The narrative that China could gain control of the majority over the Bitcoin network’s hashrate has been around for a while. Although many large-scale mining centers are based in China, it is not as simple as taking over all of the miners in the country.
It is extremely complicated, costly, impractical, and essentially impossible to attempt to gain control over the mining power required to attack Bitcoin.

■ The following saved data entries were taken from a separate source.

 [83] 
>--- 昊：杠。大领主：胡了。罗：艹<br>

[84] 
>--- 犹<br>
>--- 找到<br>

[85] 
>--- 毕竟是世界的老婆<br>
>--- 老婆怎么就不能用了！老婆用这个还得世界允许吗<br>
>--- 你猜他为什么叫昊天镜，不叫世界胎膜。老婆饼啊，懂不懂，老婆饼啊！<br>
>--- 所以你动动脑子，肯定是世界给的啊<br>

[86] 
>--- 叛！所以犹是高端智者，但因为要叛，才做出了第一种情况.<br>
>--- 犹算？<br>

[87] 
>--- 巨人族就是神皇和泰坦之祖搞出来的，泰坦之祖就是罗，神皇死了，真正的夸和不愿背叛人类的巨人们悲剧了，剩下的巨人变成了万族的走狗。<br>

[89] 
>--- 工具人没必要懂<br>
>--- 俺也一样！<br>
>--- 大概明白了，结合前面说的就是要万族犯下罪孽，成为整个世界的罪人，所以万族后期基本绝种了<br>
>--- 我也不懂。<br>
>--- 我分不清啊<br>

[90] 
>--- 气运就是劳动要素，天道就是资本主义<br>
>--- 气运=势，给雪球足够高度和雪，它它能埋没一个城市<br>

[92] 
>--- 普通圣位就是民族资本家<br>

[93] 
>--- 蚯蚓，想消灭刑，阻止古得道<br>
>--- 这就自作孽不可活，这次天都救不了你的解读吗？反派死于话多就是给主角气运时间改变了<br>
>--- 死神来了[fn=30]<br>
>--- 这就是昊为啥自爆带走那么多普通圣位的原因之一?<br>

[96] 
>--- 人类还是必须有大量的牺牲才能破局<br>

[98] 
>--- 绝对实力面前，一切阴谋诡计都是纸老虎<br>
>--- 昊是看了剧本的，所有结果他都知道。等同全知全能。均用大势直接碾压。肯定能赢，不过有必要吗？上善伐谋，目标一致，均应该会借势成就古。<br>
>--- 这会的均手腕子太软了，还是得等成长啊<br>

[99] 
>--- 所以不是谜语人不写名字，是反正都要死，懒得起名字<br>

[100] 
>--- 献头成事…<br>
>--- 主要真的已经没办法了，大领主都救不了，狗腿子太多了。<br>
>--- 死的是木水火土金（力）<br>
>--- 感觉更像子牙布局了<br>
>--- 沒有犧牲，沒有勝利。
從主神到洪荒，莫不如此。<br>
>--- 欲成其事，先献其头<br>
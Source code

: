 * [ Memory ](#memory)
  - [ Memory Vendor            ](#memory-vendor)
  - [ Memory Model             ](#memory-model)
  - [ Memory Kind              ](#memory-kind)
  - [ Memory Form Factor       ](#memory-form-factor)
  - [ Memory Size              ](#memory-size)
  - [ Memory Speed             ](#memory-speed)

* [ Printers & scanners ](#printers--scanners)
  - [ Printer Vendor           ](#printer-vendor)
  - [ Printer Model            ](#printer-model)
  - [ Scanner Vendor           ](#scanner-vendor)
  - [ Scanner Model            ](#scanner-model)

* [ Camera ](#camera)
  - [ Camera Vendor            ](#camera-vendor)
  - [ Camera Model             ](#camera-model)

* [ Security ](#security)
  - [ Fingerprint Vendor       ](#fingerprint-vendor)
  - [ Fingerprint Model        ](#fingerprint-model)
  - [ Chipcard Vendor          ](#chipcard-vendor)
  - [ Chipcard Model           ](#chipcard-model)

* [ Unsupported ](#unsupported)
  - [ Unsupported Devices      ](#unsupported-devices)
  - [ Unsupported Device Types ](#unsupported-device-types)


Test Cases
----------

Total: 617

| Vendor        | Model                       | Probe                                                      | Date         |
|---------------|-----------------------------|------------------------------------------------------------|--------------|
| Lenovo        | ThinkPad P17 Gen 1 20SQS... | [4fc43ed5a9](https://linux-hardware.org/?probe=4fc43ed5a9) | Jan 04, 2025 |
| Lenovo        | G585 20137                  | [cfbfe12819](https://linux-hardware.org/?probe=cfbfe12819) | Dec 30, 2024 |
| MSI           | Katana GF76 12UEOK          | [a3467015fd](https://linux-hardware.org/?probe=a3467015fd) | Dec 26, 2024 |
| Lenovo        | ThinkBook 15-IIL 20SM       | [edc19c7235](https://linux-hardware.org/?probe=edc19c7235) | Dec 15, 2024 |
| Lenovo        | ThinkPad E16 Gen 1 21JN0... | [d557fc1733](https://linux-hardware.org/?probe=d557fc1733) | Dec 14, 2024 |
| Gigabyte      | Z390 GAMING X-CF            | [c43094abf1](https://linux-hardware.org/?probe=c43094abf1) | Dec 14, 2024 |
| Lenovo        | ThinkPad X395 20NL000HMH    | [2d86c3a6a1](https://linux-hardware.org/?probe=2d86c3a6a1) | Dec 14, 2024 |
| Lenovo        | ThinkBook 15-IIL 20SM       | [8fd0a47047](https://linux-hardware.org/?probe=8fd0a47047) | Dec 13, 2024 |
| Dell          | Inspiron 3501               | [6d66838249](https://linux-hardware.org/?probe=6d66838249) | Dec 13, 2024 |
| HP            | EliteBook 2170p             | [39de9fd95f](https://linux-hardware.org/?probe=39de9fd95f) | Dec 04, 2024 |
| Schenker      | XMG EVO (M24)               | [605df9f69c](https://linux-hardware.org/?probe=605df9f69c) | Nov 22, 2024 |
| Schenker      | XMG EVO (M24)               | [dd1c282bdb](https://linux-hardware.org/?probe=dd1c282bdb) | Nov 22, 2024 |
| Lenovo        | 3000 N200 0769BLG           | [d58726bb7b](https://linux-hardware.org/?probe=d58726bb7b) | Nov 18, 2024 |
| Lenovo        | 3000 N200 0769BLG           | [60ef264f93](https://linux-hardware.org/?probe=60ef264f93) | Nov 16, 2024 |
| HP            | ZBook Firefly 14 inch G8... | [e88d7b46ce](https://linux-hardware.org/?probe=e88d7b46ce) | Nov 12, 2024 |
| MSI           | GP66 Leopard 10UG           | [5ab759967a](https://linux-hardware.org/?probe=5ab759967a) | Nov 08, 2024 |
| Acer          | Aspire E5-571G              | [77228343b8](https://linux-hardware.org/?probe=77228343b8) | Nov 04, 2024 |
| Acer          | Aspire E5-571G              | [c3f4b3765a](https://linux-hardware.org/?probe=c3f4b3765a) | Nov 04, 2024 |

Why Taking Over All Mining Facilities is Highly Improbable
In a recent op-ed published in The Hill, Chris Larsen, the executive chairman of Ripple’s board of directors, claimed that China has access to the majority of miners of various cryptocurrencies and could therefore potentially block or reverse transactions. He wrote:
“At least 65 percent of cryptocurrency mining is concentrated in China, which means the Chinese government has the majority needed to wield control over those protocols and can effectively block or reverse transactions.”
Major cryptocurrencies like Bitcoin use a Proof-of-Work (PoW) consensus algorithm that requires miners to verify transactions. In a PoW system, when a central party gains 51% of a network’s hash power, it could attempt to rearrange blocks and potentially reverse transactions.
However, security expert Andreas Antonopoulos noted that it was no longer possible to carry out a 51% attack on Bitcoin.
“The effort to do so, which requires a massive covert operation of chip fabrication, then the coordinated assault that would give them dominance over the next block over the ten minutes, until we kick those bastards off the network, rework the protocol around them, they would be revealed, lost a billion dollars doing this, and all they got to do was one double spend.”
China is a major center of mining due to its dominance over ASIC miner manufacturing and the availability of low-cost power.
The Risk of China Reversing Transactions Is Nonexistent
Samson Mow, Chief Strategy Officer at Blockstream, said the chances of China risking the shutdown of private firms in the country just to attack Bitcoin are nonexistent. He told the BTC Times:
Just because there are mining operations in China, it does not mean that hardware can be seized, and it’s even more improbable that it gets used to block or reverse transactions. Mining operations in China are owned by private companies or individuals, and seizure would essentially mean the end of private enterprise. The odds of that happening are the same as the US: zero.
Addressing Larsen’s claim that the Chinese Government-subsidized vast amounts of energy needed to fuel cryptocurrency miners, Samson responded, “Chris Larsen is a few blocks short of a blockchain. The Chinese government does not subsidize the mining of Bitcoin or any other cryptocurrency – I’d love to see his sources that state otherwise.”